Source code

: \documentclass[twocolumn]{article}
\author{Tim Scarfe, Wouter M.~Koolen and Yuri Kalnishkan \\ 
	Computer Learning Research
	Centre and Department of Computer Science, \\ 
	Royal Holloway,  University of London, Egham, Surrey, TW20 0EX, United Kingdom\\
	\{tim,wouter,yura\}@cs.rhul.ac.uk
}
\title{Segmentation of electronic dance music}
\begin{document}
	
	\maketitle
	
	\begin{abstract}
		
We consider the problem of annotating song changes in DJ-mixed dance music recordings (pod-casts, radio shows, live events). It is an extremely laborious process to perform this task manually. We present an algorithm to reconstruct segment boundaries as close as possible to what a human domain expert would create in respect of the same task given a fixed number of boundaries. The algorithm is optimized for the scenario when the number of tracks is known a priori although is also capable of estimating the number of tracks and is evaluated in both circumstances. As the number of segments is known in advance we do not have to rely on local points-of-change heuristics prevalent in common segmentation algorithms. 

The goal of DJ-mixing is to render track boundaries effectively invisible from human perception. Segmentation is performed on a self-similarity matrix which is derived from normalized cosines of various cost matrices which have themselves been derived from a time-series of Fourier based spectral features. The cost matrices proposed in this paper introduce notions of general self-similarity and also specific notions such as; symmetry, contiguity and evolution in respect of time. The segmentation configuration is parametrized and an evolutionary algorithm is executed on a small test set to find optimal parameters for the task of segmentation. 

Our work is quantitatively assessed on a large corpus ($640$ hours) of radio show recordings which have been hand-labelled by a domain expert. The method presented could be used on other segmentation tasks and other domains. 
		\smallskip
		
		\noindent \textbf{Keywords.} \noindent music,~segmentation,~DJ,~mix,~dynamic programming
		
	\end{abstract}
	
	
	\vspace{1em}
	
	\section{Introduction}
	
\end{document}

◇ ◇ ◇ ◇ ◇

Your goal: Each line in the material with "Computer" in it must be reported.

Written answer:
	Computer Learning Research
	Centre and Department of Computer Science, \\ 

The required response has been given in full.